Live Smooth Streaming – Design Thoughts

Friday, March 27, 2009

Last week we released the first Beta of IIS Live Smooth Streaming. If you had a chance to watch Scott Guthrie’s demo in the MIX keynote, or our program manager John Bocharov’s MIX session, you have probably seen the slick player UI and gotten a feel for how the technology works in general. I hope you like the experience and the new functionalities. Today I’d like to dig a little bit deeper and talk about some interesting design thoughts we put in when developing this product.

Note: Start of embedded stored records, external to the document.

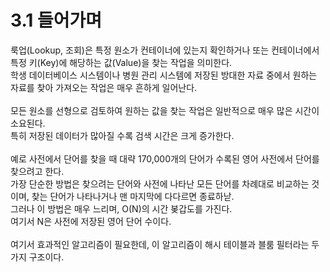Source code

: # 3.1 들어가며

룩업(Lookup, 조회)은 특정 원소가 컨테이너에 있는지 확인하거나 또는 컨테이너에서 특정 키(Key)에 해당하는 값(Value)을 찾는 작업을 의미한다.
<br>
학생 데이터베이스 시스템이나 병원 관리 시스템에 저장된 방대한 자료 중에서 원하는 자료를 찾아 가져오는 작업은 매우 흔하게 일어난다.
<br>
<br>
모든 원소를 선형으로 검토하여 원하는 값을 찾는 작업은 일반적으로 매우 많은 시간이 소요된다.
<br>
특히 저장된 데이터가 많아질 수록 검색 시간은 크게 증가한다.
<br>
<br>
예로 사전에서 단어를 찾을 때 대략 170,000개의 단어가 수록된 영어 사전에서 단어를 찾으려고 한다.
<br>
가장 단순한 방법은 찾으려는 단어와 사전에 나타난 모든 단어를 차례대로 비교하는 것이며, 찾는 단어가 나타나거나 맨 마지막에 다다르면 종료하낟.
<br>
그러나 이 방법은 매우 느리며, O(N)의 시간 봊갑도를 가진다.
<br>
여기서 N은 사전에 저장된 영어 단어 수이다.
<br>
<br>
여기서 효과적인 알고리즘이 필요한데, 이 알고리즘이 해시 테이블과 블룸 필터라는 두 가지 구조이다.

Before we get started, I’d like to call out the crucial distinction between “traditional streaming” –using stateful protocols such as RTSP, MMS, or Adobe’s RTMP – and “IIS Live Smooth Streaming” – which uses HTTP, a stateless protocol. Let’s take a look at the differences between these approaches in detail…

1. Push vs. Pull

First let’s take a look at how traditional live streaming works. A client first establishes a control channel to the server to do some initial setup. Then the server uses the data channel (which could be the same channel as the control channel for protocols such as HTTP) to deliver a long running live stream to the client. While streaming, the client can use the control channel to send control messages to the server to re-set-up streams, pause, seek (if supported), stop or shutdown. Although the initial request and the commands are always coming from the client, if we just focus on the data delivery part, it is actually a push model. The server keeps pushing the latest data packets to the client and the client just passively receives everything.

On the other hand, IIS Live Smooth Streaming is actually a pull model. The client initiates a manifest request to set up the streaming. Then the client issues fragment requests, one for each fragment, to build up its sample buffer for streaming. In fact, all these requests look just like normal Web requests. The server needs to either reply with data immediately or fail the request. The fragment responses can be cached by any web cache/proxy and later be returned directly from the cache server to other clients. This pull model is how standard Web requests work, and that is why IIS Live Smooth Streaming is able to take advantage of the massive existing Web infrastructure to scale it out for you.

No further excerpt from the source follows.